Material provided section start
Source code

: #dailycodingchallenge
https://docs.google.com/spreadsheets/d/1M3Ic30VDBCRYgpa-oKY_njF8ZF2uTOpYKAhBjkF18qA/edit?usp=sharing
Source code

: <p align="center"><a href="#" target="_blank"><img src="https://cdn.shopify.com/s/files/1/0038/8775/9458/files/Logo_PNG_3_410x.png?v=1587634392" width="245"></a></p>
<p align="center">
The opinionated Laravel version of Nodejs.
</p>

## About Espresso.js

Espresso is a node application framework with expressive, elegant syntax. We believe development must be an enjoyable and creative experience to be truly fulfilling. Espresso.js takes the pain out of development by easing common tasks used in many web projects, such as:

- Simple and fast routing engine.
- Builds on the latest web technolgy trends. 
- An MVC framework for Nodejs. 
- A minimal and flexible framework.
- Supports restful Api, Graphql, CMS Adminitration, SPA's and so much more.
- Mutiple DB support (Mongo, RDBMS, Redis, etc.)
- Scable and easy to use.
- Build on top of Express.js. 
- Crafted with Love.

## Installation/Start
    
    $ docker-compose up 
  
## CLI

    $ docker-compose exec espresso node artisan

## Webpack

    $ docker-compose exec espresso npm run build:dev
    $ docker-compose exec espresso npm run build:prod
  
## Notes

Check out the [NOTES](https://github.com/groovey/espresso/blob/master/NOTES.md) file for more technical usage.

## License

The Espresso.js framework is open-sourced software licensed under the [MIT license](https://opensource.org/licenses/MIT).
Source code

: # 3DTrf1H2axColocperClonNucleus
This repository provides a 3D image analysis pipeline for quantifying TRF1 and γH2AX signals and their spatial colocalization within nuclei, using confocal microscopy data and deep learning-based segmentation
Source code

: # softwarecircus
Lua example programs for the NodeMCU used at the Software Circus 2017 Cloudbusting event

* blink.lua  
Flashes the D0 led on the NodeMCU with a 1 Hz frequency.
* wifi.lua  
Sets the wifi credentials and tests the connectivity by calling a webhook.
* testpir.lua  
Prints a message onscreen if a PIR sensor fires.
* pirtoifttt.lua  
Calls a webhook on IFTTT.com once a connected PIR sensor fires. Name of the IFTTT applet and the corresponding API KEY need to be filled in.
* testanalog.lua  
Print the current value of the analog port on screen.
Material provided section end
--- Work required ---
For each entry above, please make an exact copy.

--- Exercise answer ---
Source code

: #dailycodingchallenge
https://docs.google.com/spreadsheets/d/1M3Ic30VDBCRYgpa-oKY_njF8ZF2uTOpYKAhBjkF18qA/edit?usp=sharing
Source code

: <p align="center"><a href="#" target="_blank"><img src="https://cdn.shopify.com/s/files/1/0038/8775/9458/files/Logo_PNG_3_410x.png?v=1587634392" width="245"></a></p>
<p align="center">
The opinionated Laravel version of Nodejs.
</p>

## About Espresso.js

Espresso is a node application framework with expressive, elegant syntax. We believe development must be an enjoyable and creative experience to be truly fulfilling. Espresso.js takes the pain out of development by easing common tasks used in many web projects, such as:

- Simple and fast routing engine.
- Builds on the latest web technolgy trends. 
- An MVC framework for Nodejs. 
- A minimal and flexible framework.
- Supports restful Api, Graphql, CMS Adminitration, SPA's and so much more.
- Mutiple DB support (Mongo, RDBMS, Redis, etc.)
- Scable and easy to use.
- Build on top of Express.js. 
- Crafted with Love.

## Installation/Start
    
    $ docker-compose up 
  
## CLI

    $ docker-compose exec espresso node artisan

## Webpack

    $ docker-compose exec espresso npm run build:dev
    $ docker-compose exec espresso npm run build:prod
  
## Notes

Check out the [NOTES](https://github.com/groovey/espresso/blob/master/NOTES.md) file for more technical usage.

## License

The Espresso.js framework is open-sourced software licensed under the [MIT license](https://opensource.org/licenses/MIT).
Source code

: # 3DTrf1H2axColocperClonNucleus
This repository provides a 3D image analysis pipeline for quantifying TRF1 and γH2AX signals and their spatial colocalization within nuclei, using confocal microscopy data and deep learning-based segmentation
Source code

: # softwarecircus
Lua example programs for the NodeMCU used at the Software Circus 2017 Cloudbusting event

* blink.lua  
Flashes the D0 led on the NodeMCU with a 1 Hz frequency.
* wifi.lua  
Sets the wifi credentials and tests the connectivity by calling a webhook.
* testpir.lua  
Prints a message onscreen if a PIR sensor fires.
* pirtoifttt.lua  
Calls a webhook on IFTTT.com once a connected PIR sensor fires. Name of the IFTTT applet and the corresponding API KEY need to be filled in.
* testanalog.lua  
Print the current value of the analog port on screen.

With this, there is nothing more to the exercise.